» Task to carry out: Pull every line with the word "data" out of the entries below.

» Records supplied:

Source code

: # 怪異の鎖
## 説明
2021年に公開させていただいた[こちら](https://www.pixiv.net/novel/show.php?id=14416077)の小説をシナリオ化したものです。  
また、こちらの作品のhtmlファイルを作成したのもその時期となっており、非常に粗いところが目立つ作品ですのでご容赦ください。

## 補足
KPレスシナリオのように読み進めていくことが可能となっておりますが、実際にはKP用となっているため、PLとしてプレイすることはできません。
--
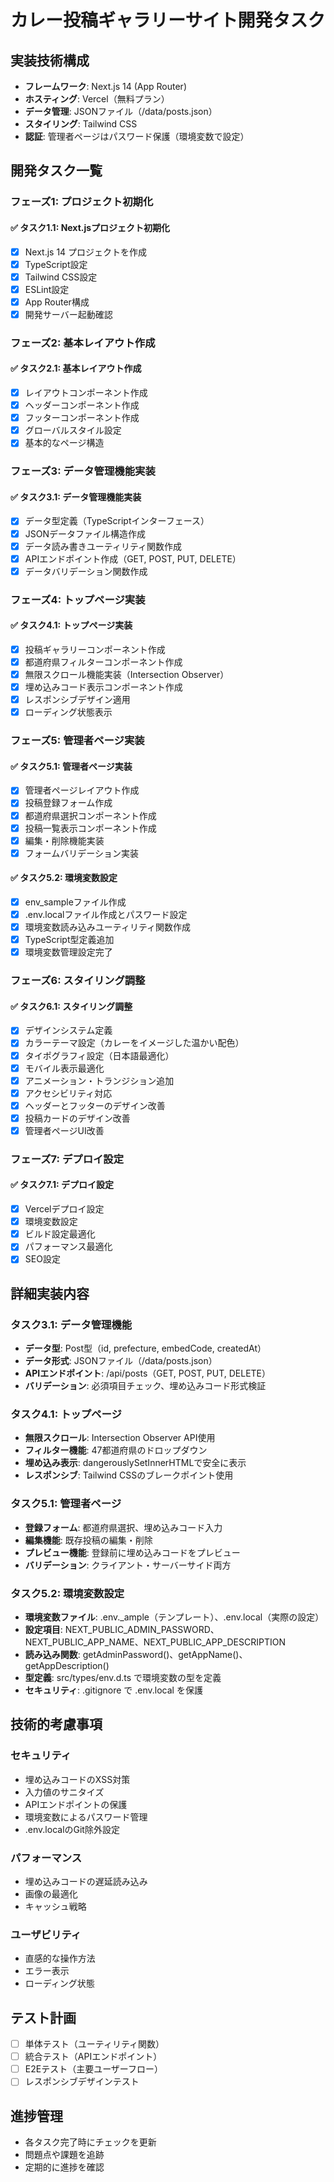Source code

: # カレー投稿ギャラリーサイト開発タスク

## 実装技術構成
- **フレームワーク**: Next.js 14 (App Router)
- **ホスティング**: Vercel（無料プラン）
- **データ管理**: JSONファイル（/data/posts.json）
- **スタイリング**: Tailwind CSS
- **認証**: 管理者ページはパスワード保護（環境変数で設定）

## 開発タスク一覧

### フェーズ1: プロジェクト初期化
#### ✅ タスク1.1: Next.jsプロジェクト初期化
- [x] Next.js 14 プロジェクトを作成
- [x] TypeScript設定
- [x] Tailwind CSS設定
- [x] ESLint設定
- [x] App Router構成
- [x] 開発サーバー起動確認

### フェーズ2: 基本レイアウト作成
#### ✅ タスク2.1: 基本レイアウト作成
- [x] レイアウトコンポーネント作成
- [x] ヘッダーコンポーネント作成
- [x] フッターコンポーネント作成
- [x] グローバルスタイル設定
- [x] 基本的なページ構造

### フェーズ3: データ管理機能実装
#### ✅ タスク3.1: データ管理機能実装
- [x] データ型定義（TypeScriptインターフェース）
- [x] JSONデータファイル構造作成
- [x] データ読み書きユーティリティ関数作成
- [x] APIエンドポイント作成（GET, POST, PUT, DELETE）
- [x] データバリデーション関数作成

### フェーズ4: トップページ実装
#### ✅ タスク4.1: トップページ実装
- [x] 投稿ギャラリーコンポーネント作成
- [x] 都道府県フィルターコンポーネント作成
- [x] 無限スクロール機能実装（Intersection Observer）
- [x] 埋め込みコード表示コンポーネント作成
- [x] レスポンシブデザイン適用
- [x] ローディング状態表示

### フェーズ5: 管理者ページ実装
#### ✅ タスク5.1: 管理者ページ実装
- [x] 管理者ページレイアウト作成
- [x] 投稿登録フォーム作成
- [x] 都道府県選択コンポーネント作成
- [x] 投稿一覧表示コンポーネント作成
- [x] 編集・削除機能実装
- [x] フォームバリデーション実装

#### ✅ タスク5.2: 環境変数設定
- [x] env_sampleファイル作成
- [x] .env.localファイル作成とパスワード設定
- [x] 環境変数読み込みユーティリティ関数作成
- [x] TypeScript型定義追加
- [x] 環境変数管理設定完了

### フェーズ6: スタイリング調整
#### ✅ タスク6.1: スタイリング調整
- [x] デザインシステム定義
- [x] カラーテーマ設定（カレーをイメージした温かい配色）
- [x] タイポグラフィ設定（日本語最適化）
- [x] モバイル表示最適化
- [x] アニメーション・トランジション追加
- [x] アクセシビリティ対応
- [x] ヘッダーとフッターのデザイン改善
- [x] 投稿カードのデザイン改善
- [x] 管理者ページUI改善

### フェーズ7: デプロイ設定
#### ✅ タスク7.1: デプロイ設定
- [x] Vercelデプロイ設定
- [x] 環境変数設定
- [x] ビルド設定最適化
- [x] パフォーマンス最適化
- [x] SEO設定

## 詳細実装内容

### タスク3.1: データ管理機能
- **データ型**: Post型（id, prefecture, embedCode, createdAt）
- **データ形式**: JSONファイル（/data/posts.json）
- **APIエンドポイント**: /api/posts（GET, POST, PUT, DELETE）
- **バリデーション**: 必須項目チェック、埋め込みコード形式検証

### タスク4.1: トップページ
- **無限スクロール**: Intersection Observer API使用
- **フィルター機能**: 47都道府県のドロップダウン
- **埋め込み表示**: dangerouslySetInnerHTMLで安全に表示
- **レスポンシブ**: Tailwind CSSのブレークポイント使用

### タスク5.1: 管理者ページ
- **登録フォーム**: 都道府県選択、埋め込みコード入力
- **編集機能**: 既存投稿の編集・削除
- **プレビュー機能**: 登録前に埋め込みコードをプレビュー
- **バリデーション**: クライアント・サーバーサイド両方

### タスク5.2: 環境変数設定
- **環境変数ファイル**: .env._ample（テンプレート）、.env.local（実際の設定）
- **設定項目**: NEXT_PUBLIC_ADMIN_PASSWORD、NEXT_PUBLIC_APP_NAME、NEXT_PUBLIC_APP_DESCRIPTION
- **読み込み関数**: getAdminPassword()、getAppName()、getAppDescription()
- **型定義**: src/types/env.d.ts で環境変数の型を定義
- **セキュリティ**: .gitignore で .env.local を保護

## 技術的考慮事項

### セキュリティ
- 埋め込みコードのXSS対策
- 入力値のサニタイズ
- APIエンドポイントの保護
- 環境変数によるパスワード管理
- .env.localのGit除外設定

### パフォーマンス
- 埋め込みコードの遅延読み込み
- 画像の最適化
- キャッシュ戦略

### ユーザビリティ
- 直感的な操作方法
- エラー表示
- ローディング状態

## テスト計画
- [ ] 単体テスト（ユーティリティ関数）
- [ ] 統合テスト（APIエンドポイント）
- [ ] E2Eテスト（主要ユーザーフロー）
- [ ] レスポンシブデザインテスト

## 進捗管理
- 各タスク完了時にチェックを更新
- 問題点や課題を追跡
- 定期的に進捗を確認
--
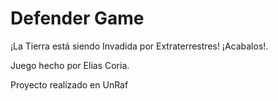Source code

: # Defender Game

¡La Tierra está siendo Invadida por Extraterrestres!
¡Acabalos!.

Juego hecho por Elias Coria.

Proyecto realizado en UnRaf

» Output below:
- **データ管理**: JSONファイル（/data/posts.json）
- **データ形式**: JSONファイル（/data/posts.json）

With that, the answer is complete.